I will check out the hybrid LUT. Though my experience with the linear binning suggests that the bottleneck is not at the bin-index computing.

Not sure I follow the smaller cell size comment - isn’t that exactly what bin-refine-factor does? Or were you thinking of incorporating a tree-like spatial partitioning scheme?

I came across your numba_2pcf - looks very good 🙂! How hard would it be to implement the gridlink_in_ra_dec/gridlink_in_dec within that?

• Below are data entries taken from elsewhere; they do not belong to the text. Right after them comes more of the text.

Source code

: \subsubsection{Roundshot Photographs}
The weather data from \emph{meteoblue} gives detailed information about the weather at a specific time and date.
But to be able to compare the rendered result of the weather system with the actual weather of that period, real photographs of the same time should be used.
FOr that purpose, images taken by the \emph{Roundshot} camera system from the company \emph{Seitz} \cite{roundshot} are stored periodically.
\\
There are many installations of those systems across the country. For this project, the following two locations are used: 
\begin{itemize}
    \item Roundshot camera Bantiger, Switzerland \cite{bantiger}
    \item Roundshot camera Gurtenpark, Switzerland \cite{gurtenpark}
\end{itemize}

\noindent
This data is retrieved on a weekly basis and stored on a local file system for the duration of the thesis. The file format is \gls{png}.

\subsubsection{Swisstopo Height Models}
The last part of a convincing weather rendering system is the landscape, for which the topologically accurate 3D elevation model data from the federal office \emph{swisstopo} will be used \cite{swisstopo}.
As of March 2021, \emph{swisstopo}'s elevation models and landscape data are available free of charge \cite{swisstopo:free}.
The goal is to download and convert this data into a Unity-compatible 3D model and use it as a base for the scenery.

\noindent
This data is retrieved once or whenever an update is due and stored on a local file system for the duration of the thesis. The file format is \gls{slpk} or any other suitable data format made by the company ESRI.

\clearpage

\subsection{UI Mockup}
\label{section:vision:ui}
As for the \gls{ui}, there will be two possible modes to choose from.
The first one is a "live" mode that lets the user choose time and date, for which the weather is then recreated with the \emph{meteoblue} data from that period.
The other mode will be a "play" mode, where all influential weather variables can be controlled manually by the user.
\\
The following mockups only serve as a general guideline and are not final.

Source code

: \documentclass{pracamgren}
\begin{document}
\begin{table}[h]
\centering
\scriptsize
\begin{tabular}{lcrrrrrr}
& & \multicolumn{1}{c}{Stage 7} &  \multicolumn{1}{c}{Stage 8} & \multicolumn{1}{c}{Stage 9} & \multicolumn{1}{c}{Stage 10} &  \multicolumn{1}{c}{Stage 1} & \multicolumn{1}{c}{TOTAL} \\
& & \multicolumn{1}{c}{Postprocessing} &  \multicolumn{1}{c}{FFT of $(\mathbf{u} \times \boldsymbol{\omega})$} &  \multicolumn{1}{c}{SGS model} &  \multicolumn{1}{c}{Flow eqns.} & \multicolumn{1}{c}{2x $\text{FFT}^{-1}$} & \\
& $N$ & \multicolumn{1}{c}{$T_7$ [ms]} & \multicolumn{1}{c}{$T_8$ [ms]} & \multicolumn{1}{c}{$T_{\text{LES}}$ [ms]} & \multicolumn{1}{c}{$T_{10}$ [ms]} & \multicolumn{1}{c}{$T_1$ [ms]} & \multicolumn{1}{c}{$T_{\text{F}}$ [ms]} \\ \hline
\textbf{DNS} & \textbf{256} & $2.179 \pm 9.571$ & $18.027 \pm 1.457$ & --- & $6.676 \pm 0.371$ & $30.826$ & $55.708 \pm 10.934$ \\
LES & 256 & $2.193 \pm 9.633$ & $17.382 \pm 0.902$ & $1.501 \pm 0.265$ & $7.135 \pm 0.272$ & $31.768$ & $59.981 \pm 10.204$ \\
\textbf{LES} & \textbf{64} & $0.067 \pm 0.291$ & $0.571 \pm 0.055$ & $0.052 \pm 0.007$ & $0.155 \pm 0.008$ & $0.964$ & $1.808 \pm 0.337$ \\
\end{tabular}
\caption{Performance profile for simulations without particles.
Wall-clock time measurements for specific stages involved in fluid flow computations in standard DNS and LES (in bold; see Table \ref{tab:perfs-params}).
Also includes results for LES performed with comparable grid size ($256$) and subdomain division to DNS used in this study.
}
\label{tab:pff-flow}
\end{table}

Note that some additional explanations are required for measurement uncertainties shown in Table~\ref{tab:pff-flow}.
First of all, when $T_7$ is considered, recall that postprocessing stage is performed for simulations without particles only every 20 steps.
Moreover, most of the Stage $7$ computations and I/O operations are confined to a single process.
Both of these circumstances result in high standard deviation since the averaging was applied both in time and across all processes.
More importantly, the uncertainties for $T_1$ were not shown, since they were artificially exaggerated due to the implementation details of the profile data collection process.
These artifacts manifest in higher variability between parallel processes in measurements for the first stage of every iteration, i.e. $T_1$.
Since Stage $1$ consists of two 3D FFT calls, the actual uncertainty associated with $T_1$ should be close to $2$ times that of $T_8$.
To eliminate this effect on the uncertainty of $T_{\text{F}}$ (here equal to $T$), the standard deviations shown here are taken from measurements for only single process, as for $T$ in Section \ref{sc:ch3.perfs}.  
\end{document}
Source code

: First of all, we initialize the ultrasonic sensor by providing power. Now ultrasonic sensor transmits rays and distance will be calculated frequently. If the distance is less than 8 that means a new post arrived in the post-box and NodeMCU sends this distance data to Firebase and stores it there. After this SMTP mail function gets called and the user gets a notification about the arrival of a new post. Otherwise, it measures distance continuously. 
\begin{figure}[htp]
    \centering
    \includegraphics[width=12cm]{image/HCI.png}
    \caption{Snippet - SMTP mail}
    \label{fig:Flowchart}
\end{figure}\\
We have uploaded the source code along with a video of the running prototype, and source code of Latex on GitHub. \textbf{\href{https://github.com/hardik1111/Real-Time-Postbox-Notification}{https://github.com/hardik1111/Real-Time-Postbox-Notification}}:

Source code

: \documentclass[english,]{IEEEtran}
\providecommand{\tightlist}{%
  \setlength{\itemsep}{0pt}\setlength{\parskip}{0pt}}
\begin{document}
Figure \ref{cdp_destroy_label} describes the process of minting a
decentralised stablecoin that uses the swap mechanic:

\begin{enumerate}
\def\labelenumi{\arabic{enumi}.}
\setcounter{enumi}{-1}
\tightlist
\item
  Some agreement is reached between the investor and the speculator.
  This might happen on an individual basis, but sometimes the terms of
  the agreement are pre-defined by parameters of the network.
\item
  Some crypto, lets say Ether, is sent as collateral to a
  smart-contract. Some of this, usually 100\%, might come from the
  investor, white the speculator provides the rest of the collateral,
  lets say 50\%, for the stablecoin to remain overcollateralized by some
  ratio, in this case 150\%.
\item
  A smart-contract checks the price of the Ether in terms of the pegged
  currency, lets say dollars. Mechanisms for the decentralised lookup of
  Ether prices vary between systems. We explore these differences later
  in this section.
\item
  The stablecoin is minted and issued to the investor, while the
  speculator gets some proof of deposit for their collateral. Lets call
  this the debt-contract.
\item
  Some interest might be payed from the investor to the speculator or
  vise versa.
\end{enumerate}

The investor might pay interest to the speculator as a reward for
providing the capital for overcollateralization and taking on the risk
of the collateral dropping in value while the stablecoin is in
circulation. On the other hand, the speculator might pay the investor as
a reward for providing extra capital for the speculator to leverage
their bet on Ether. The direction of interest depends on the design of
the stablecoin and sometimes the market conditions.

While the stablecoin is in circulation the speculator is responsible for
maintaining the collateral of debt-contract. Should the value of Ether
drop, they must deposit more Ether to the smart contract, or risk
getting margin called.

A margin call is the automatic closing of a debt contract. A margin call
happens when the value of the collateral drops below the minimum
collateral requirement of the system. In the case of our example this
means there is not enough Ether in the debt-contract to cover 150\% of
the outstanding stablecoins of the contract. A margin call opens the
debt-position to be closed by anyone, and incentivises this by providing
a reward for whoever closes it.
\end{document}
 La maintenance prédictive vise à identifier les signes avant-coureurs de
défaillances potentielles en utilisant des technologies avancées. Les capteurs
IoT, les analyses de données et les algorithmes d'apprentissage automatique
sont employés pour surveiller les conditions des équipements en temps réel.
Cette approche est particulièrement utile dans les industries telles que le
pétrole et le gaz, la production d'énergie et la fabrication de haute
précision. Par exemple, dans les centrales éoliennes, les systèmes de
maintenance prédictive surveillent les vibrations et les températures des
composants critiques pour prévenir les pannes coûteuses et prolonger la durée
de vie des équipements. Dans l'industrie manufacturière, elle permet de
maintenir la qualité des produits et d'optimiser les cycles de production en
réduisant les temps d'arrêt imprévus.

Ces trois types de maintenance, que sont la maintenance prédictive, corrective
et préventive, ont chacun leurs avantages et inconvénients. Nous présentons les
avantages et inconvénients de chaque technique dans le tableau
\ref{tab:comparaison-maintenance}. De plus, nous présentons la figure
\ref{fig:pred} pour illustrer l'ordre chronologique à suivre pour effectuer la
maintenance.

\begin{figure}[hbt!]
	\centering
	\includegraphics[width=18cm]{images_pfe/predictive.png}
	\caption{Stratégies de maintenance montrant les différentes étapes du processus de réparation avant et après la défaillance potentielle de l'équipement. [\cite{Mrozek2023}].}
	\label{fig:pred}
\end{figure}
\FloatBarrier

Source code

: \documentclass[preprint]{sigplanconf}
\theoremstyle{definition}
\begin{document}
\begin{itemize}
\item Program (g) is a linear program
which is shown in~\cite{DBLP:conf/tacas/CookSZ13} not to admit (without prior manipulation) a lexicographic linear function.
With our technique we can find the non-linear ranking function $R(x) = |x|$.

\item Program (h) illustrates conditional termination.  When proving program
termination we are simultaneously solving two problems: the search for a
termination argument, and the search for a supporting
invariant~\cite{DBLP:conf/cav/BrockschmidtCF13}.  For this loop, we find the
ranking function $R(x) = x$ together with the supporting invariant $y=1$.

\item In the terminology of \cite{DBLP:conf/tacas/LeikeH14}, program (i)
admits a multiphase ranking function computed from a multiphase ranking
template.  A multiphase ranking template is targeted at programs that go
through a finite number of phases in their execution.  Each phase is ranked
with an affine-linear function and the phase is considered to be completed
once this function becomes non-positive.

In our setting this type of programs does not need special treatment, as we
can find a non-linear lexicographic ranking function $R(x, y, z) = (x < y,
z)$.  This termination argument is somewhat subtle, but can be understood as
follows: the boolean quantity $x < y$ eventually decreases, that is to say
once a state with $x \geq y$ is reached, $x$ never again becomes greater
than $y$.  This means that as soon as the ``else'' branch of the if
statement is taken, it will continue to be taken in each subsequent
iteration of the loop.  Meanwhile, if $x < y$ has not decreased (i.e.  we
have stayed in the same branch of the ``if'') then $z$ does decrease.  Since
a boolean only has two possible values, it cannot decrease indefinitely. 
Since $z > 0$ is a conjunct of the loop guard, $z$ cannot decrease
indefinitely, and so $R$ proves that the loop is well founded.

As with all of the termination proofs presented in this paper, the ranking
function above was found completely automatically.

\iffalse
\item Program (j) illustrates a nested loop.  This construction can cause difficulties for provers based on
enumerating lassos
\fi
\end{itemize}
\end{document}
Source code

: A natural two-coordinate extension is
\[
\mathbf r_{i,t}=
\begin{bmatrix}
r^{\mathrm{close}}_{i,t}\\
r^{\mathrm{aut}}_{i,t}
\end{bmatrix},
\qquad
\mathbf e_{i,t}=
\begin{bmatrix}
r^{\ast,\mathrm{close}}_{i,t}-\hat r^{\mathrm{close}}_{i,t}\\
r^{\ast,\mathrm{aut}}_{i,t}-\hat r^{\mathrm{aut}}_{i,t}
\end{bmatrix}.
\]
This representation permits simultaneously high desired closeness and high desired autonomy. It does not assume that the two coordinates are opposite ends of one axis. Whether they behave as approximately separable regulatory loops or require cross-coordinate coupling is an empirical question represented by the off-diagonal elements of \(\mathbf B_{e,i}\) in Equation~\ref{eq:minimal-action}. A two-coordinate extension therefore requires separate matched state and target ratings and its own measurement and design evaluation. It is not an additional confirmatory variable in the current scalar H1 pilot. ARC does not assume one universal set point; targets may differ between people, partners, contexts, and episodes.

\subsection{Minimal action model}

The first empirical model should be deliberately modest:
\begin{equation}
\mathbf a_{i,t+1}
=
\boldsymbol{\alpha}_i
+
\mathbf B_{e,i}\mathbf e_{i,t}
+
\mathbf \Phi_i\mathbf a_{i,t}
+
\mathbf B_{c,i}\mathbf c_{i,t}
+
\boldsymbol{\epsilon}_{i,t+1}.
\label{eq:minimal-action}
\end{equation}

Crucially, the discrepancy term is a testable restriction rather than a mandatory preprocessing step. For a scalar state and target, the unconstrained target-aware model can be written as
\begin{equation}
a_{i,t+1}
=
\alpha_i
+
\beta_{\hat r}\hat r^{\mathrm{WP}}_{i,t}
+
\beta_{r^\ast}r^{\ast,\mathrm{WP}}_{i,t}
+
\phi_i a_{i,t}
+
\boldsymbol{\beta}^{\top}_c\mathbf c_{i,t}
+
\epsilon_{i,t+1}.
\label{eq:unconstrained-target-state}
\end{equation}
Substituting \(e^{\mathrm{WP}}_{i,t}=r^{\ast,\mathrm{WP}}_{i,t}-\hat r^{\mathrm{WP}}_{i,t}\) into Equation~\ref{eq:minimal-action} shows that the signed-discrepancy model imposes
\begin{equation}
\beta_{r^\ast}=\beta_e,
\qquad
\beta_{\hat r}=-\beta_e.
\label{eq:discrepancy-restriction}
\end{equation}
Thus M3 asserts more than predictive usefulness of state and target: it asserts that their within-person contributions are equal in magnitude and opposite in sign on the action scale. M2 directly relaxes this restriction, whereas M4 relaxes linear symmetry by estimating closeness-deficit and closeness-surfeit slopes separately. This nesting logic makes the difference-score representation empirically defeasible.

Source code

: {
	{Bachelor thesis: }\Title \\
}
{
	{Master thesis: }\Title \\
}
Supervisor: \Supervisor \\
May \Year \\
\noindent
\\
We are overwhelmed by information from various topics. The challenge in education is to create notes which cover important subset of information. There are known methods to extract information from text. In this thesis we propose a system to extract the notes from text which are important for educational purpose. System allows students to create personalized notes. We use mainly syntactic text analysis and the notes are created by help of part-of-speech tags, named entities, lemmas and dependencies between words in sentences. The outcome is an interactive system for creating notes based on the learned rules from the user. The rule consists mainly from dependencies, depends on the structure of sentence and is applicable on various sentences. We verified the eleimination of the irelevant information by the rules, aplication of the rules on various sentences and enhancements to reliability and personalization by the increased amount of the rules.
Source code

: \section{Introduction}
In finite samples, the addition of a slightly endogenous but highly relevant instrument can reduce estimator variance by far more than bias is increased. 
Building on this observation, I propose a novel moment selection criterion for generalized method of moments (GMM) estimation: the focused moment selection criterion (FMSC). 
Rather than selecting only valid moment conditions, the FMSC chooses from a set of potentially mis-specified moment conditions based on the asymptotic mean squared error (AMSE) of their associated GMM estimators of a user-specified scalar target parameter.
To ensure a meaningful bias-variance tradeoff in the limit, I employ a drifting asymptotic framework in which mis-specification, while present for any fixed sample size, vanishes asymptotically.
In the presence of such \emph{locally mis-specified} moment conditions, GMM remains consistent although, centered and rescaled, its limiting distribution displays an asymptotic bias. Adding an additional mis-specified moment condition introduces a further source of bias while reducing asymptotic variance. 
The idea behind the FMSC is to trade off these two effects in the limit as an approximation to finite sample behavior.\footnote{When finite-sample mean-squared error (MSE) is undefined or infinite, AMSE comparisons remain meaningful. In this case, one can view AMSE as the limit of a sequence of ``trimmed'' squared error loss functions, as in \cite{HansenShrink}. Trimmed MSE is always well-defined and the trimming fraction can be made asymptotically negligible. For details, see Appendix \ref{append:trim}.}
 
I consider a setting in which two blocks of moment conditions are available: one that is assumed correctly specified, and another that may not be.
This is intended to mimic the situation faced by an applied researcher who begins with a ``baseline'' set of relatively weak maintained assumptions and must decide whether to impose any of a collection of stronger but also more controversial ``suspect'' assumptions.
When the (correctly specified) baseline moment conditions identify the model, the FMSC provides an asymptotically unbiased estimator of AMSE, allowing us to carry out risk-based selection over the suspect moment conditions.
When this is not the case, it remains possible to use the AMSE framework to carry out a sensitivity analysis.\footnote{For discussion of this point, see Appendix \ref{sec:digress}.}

manodeep commented 10 months ago

Ohhh and forgot about the one optimisation that SWIFT uses - projecting the points along the line joining the cell centers and removing all points that cannot be within Rmax. From what I recall, the paper said that that projection+cull works great for the shared corner/edge cell-pairs

lgarrison commented 10 months ago

I will check out the hybrid LUT. Though my experience with the linear binning suggests that the bottleneck is not at the bin-index computing.

That's what I would have thought too, but the benchmarks in that paper show that the histogram update is substantially faster in their code with a (hybrid) LUT. So it may be worth checking our code too.

Not sure I follow the smaller cell size comment - isn’t that exactly what bin-refine-factor does? Or were you thinking of incorporating a tree-like spatial partitioning scheme?

Maybe I misunderstood what bin_refine_factor was doing... I remember we talked about this on Zoom and I went away understanding that we weren't taking advantage of this! So we are actually discarding cell pairs if their minimum separation is greater than Rmax?

I came across your numba_2pcf - looks very good slightly_smiling_face! How hard would it be to implement the gridlink_in_ra_dec/gridlink_in_dec within that?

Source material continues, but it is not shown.